Since he died at 51, we venerate every recorded note he left behind. The release of two more live archival recordings (along with a five-CD career retrospective, Craft’s Everybody Still Digs Bill Evans, the fifth disc of which is identical in content to On a Friday Evening) leaves the pianist almost as busy 40 years after his burial in Louisiana as he was in life. On a Friday Evening gifts us an evening at the now-defunct Oil Can Harry’s, Vancouver, British Columbia, 1975. The bassist is Eddie Gomez (who joined Evans in 1966 and stayed until 1977), the drummer Eliot Zigmund. The threesome stick to relatively sparse, but rich, constructions; Gomez works logical-sounding single-note lines for his solos, instead of the furious sticky blots heard on the earlier Behind the Dikes. Even “TTT (Twelve Tone Tune),” an exercise in unconventional harmonic construction, seems secure in its underpinnings, approached with a collective confidence that unexplored waters still bob to their own knowable tidal charts.
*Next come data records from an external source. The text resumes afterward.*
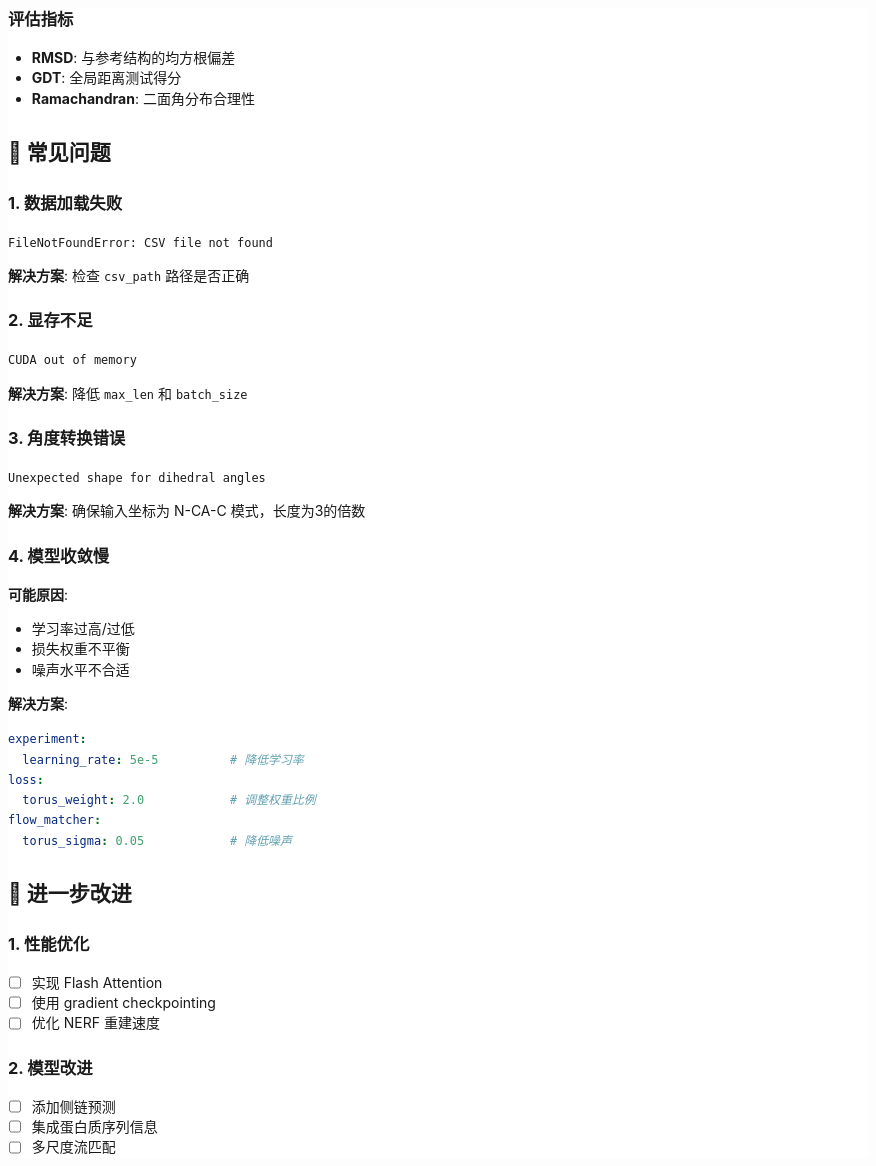 ### 评估指标
- **RMSD**: 与参考结构的均方根偏差
- **GDT**: 全局距离测试得分
- **Ramachandran**: 二面角分布合理性

## 🐛 常见问题

### 1. 数据加载失败
```
FileNotFoundError: CSV file not found
```
**解决方案**: 检查 `csv_path` 路径是否正确

### 2. 显存不足
```
CUDA out of memory
```
**解决方案**: 降低 `max_len` 和 `batch_size`

### 3. 角度转换错误
```
Unexpected shape for dihedral angles
```
**解决方案**: 确保输入坐标为 N-CA-C 模式，长度为3的倍数

### 4. 模型收敛慢
**可能原因**:
- 学习率过高/过低
- 损失权重不平衡
- 噪声水平不合适

**解决方案**:
```yaml
experiment:
  learning_rate: 5e-5          # 降低学习率
loss:
  torus_weight: 2.0            # 调整权重比例
flow_matcher:
  torus_sigma: 0.05            # 降低噪声
```

## 🎯 进一步改进

### 1. 性能优化
- [ ] 实现 Flash Attention
- [ ] 使用 gradient checkpointing
- [ ] 优化 NERF 重建速度

### 2. 模型改进
- [ ] 添加侧链预测
- [ ] 集成蛋白质序列信息
- [ ] 多尺度流匹配
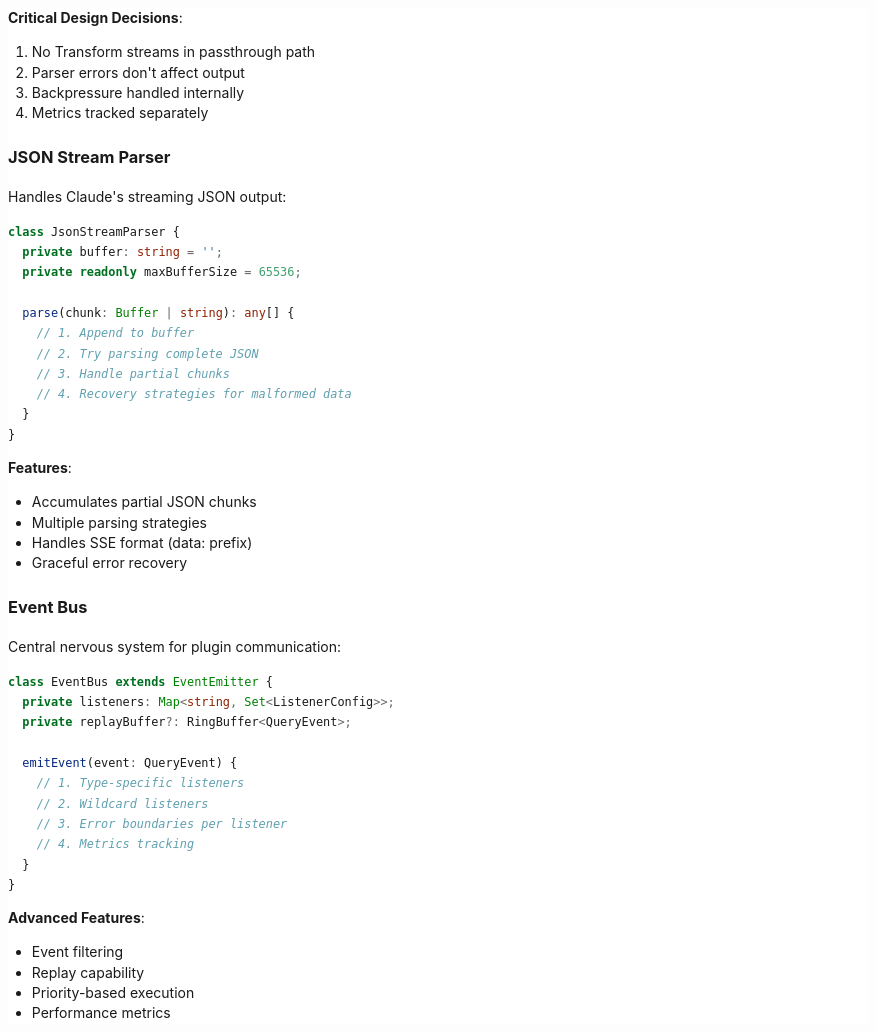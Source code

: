 **Critical Design Decisions**:
1. No Transform streams in passthrough path
2. Parser errors don't affect output
3. Backpressure handled internally
4. Metrics tracked separately

### JSON Stream Parser

Handles Claude's streaming JSON output:

```typescript
class JsonStreamParser {
  private buffer: string = '';
  private readonly maxBufferSize = 65536;
  
  parse(chunk: Buffer | string): any[] {
    // 1. Append to buffer
    // 2. Try parsing complete JSON
    // 3. Handle partial chunks
    // 4. Recovery strategies for malformed data
  }
}
```

**Features**:
- Accumulates partial JSON chunks
- Multiple parsing strategies
- Handles SSE format (data: prefix)
- Graceful error recovery

### Event Bus

Central nervous system for plugin communication:

```typescript
class EventBus extends EventEmitter {
  private listeners: Map<string, Set<ListenerConfig>>;
  private replayBuffer?: RingBuffer<QueryEvent>;
  
  emitEvent(event: QueryEvent) {
    // 1. Type-specific listeners
    // 2. Wildcard listeners
    // 3. Error boundaries per listener
    // 4. Metrics tracking
  }
}
```

**Advanced Features**:
- Event filtering
- Replay capability
- Priority-based execution
- Performance metrics
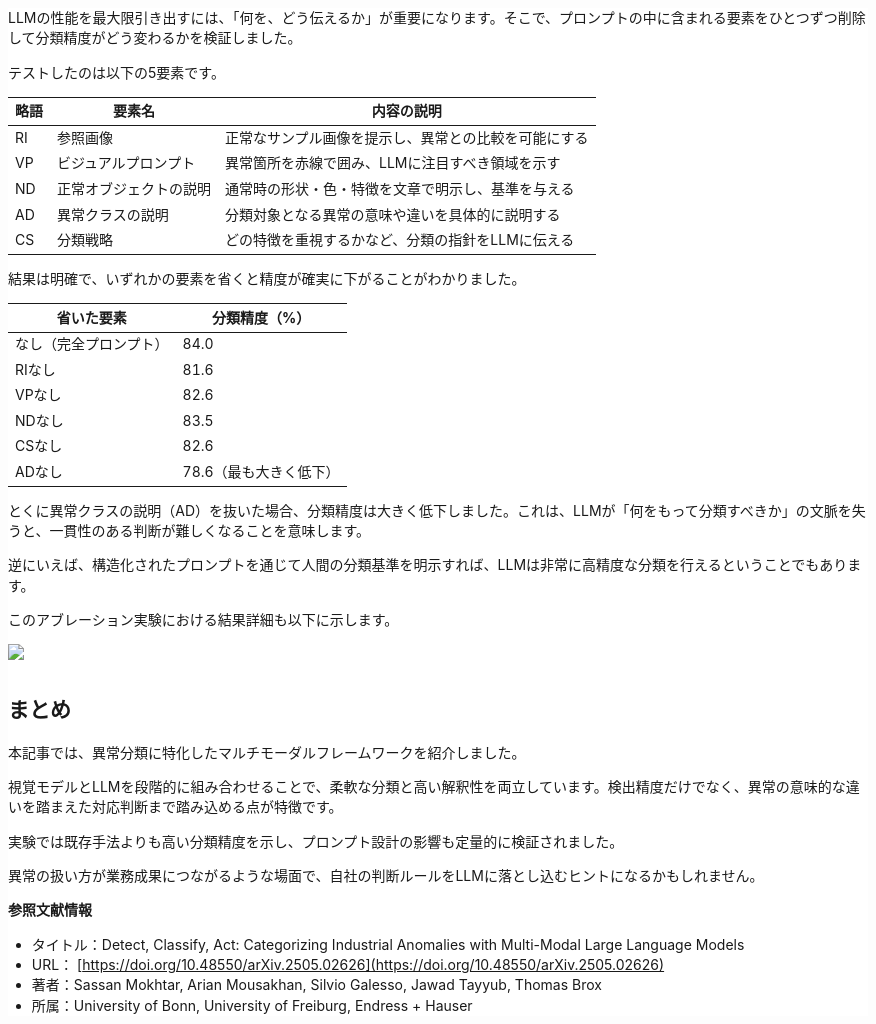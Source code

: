LLMの性能を最大限引き出すには、「何を、どう伝えるか」が重要になります。そこで、プロンプトの中に含まれる要素をひとつずつ削除して分類精度がどう変わるかを検証しました。

テストしたのは以下の5要素です。

| 略語 | 要素名 | 内容の説明 |
| --- | --- | --- |
| RI | 参照画像 | 正常なサンプル画像を提示し、異常との比較を可能にする |
| VP | ビジュアルプロンプト | 異常箇所を赤線で囲み、LLMに注目すべき領域を示す |
| ND | 正常オブジェクトの説明 | 通常時の形状・色・特徴を文章で明示し、基準を与える |
| AD | 異常クラスの説明 | 分類対象となる異常の意味や違いを具体的に説明する |
| CS | 分類戦略 | どの特徴を重視するかなど、分類の指針をLLMに伝える |

結果は明確で、いずれかの要素を省くと精度が確実に下がることがわかりました。

| 省いた要素 | 分類精度（%） |
| --- | --- |
| なし（完全プロンプト） | 84.0 |
| RIなし | 81.6 |
| VPなし | 82.6 |
| NDなし | 83.5 |
| CSなし | 82.6 |
| ADなし | 78.6（最も大きく低下） |

とくに異常クラスの説明（AD）を抜いた場合、分類精度は大きく低下しました。これは、LLMが「何をもって分類すべきか」の文脈を失うと、一貫性のある判断が難しくなることを意味します。

逆にいえば、構造化されたプロンプトを通じて人間の分類基準を明示すれば、LLMは非常に高精度な分類を行えるということでもあります。

このアブレーション実験における結果詳細も以下に示します。

![](https://ai-data-base.com/wp-content/uploads/2025/05/AIDB_89515_11-1024x507.png)

## まとめ

本記事では、異常分類に特化したマルチモーダルフレームワークを紹介しました。

視覚モデルとLLMを段階的に組み合わせることで、柔軟な分類と高い解釈性を両立しています。検出精度だけでなく、異常の意味的な違いを踏まえた対応判断まで踏み込める点が特徴です。

実験では既存手法よりも高い分類精度を示し、プロンプト設計の影響も定量的に検証されました。

異常の扱い方が業務成果につながるような場面で、自社の判断ルールをLLMに落とし込むヒントになるかもしれません。

**参照文献情報**

- タイトル：Detect, Classify, Act: Categorizing Industrial Anomalies with Multi-Modal Large Language Models
- URL： [https://doi.org/10.48550/arXiv.2505.02626](https://doi.org/10.48550/arXiv.2505.02626)
- 著者：Sassan Mokhtar, Arian Mousakhan, Silvio Galesso, Jawad Tayyub, Thomas Brox
- 所属：University of Bonn, University of Freiburg, Endress + Hauser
Behind the Dikes gathers two dates from Hilversum, Netherlands, in 1969. Gomez on board, Marty Morell to the drum stool. No Evans trio ever sounded out, but the flame is at a decidedly odd angle here. Gomez connects the dots of the stars to fashion new constellations; Morell finds a solar system or two in his metal appendages—letting the hi-hat flop and slop open, shutting it for clicking tics, trying the lightest touches on the ride and crash cymbals for comparison/contrast. Evans lets each man speak with a distinctive voice and gives them honored places in the overall conversation. For himself, he lets left-hand chords ring when he feels it, couples those chords to the right-hand runs, never showboating, never overstepping, surefooted sublimely.
“It’s really a splendid document,” pianist Vijay Iyer says, specifically of Behind the Dikes, but of any live Evans session in spirit. “Especially since it’s live, they’re trying to reach people … They’re trying to build something consistent, to sculpt an experience for everyone in the room, and that’s a challenge.” That’s what Evans sat down to sculpt each night, 10 flickers of flame built into 10 fingers.